# Work to complete
Throughout the records below, find the lines with the string "DecValTok" and give how many there are, nothing else.

============

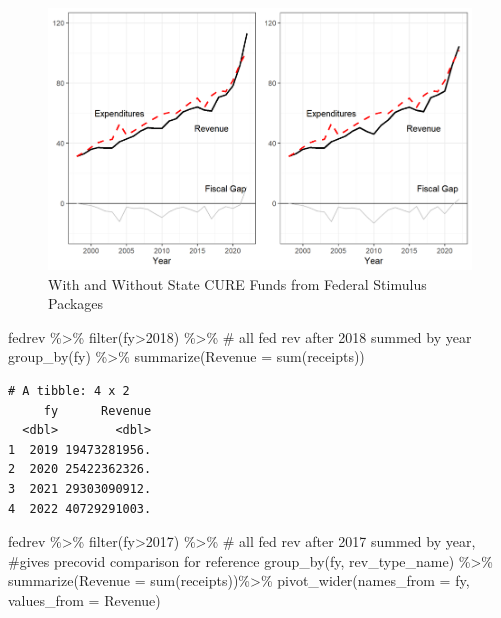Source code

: \documentclass[
  letterpaper,
  DIV=11,
  numbers=noendperiod]{scrreport}
\newenvironment{Shaded}{\begin{snugshade}}{\end{snugshade}}
\newcommand{\AttributeTok}[1]{\textcolor[rgb]{0.40,0.45,0.13}{#1}}
\newcommand{\CommentTok}[1]{\textcolor[rgb]{0.37,0.37,0.37}{#1}}
\newcommand{\DecValTok}[1]{\textcolor[rgb]{0.68,0.00,0.00}{#1}}
\newcommand{\FunctionTok}[1]{\textcolor[rgb]{0.28,0.35,0.67}{#1}}
\newcommand{\NormalTok}[1]{\textcolor[rgb]{0.00,0.23,0.31}{#1}}
\newcommand{\SpecialCharTok}[1]{\textcolor[rgb]{0.37,0.37,0.37}{#1}}
\begin{document}
\begin{figure}

{\centering \includegraphics{./images/image-1706772717.png}

}

\caption{\label{fig-with-without-cure}With and Without State CURE Funds
from Federal Stimulus Packages}

\end{figure}

\begin{Shaded}
\begin{Highlighting}[]
\NormalTok{fedrev }\SpecialCharTok{\%\textgreater{}\%} 
  \FunctionTok{filter}\NormalTok{(fy}\SpecialCharTok{\textgreater{}}\DecValTok{2018}\NormalTok{) }\SpecialCharTok{\%\textgreater{}\%} \CommentTok{\# all fed rev after 2018 summed by year}
  \FunctionTok{group\_by}\NormalTok{(fy) }\SpecialCharTok{\%\textgreater{}\%} 
  \FunctionTok{summarize}\NormalTok{(}\AttributeTok{Revenue =} \FunctionTok{sum}\NormalTok{(receipts))}
\end{Highlighting}
\end{Shaded}

\begin{verbatim}
# A tibble: 4 x 2
     fy      Revenue
  <dbl>        <dbl>
1  2019 19473281956.
2  2020 25422362326.
3  2021 29303090912.
4  2022 40729291003.
\end{verbatim}

\begin{Shaded}
\begin{Highlighting}[]
\NormalTok{fedrev }\SpecialCharTok{\%\textgreater{}\%} 
  \FunctionTok{filter}\NormalTok{(fy}\SpecialCharTok{\textgreater{}}\DecValTok{2017}\NormalTok{) }\SpecialCharTok{\%\textgreater{}\%} \CommentTok{\# all fed rev after 2017 summed by year, \#gives precovid comparison for reference}
  \FunctionTok{group\_by}\NormalTok{(fy, rev\_type\_name) }\SpecialCharTok{\%\textgreater{}\%} 
  \FunctionTok{summarize}\NormalTok{(}\AttributeTok{Revenue =} \FunctionTok{sum}\NormalTok{(receipts))}\SpecialCharTok{\%\textgreater{}\%}
  \FunctionTok{pivot\_wider}\NormalTok{(}\AttributeTok{names\_from =}\NormalTok{ fy, }\AttributeTok{values\_from =}\NormalTok{ Revenue)}
\end{Highlighting}
\end{Shaded}
\end{document}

============

# Output
3